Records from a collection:
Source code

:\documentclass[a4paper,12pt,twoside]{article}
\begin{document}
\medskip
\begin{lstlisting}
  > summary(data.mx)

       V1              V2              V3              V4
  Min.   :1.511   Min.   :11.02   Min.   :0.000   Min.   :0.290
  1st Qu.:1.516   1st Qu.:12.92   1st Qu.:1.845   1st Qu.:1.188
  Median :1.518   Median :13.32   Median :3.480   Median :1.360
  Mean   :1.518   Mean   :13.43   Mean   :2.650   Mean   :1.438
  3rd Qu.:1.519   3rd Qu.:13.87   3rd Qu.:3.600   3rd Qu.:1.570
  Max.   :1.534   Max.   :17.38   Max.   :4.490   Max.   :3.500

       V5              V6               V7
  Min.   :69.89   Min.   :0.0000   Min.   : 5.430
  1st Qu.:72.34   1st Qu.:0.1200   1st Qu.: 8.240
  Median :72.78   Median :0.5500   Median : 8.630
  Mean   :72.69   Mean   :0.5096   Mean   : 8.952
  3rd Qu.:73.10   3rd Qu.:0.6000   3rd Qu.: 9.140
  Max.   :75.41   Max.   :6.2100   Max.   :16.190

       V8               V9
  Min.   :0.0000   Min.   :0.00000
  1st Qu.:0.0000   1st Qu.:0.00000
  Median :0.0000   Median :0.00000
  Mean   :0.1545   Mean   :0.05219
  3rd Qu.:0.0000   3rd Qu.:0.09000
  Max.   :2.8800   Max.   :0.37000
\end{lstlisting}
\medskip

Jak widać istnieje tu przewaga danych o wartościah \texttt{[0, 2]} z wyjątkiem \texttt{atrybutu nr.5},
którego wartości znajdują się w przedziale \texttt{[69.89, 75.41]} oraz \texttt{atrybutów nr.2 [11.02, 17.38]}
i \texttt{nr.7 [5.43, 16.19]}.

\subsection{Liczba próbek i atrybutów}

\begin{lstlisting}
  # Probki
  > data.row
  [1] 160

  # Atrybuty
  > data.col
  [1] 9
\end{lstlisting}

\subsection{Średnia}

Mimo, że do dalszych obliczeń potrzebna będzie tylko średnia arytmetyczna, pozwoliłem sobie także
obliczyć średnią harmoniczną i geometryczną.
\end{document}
--
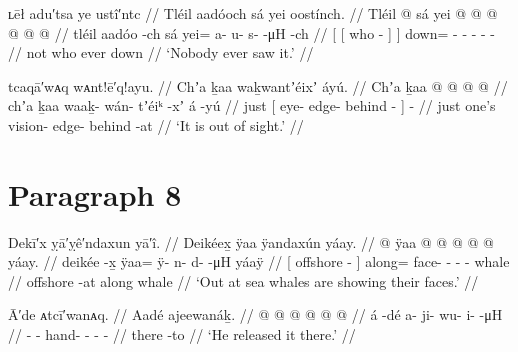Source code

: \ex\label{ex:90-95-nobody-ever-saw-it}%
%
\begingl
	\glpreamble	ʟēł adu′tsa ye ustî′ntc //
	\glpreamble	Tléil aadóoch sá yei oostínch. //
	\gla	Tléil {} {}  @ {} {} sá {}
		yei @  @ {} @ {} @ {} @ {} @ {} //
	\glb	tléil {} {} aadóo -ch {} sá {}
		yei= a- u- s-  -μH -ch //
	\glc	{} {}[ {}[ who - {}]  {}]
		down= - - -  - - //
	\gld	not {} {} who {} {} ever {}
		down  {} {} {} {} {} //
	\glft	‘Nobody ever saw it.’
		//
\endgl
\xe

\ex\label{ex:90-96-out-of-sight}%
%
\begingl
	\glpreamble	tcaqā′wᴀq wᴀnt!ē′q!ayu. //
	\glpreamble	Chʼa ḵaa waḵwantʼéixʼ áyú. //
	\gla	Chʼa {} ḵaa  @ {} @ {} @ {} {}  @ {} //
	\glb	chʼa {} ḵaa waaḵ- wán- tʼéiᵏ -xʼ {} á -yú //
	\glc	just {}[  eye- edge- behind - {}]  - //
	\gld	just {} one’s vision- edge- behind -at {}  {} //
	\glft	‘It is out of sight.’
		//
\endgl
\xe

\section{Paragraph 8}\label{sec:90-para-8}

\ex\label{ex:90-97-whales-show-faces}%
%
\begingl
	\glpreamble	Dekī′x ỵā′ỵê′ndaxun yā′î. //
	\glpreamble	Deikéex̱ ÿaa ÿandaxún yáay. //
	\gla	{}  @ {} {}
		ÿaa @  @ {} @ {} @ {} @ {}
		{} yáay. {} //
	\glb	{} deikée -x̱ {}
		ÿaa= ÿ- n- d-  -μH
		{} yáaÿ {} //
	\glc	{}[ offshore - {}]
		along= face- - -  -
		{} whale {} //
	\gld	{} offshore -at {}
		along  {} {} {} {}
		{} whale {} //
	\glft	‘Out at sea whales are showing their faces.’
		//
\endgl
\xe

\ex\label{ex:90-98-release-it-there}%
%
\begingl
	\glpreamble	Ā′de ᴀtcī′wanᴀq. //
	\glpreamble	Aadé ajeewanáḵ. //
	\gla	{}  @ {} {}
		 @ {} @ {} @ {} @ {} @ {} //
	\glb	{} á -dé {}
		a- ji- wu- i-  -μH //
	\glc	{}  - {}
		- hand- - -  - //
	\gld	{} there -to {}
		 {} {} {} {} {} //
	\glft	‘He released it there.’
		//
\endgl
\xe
--
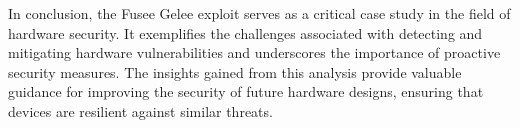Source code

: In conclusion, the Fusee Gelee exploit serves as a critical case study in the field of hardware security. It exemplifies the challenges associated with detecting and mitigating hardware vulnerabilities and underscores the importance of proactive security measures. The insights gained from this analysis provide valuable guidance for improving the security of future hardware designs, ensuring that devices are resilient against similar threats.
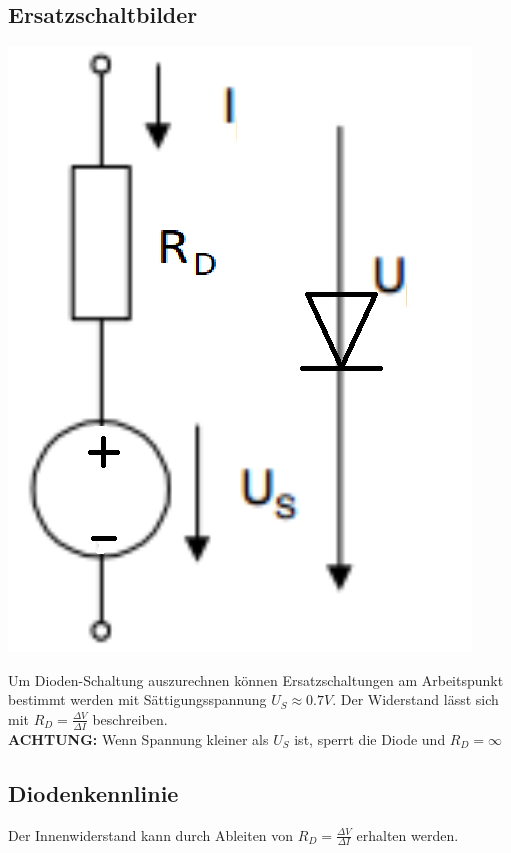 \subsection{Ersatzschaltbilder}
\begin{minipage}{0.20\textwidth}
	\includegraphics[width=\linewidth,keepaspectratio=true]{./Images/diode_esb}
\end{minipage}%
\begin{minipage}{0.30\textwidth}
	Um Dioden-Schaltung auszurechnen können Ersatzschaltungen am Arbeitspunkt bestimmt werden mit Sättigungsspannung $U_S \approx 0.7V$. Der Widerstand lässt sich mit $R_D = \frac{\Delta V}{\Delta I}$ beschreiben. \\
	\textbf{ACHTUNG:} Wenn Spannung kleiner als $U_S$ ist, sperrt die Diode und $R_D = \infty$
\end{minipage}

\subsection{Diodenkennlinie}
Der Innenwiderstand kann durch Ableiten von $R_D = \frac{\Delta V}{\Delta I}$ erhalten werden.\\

__EXERCISE PROMPT__.
Among the lines of the data, some may contain the string "there"; report how many, and nothing more.

__RESPONSE TO THIS EXERCISE__.
3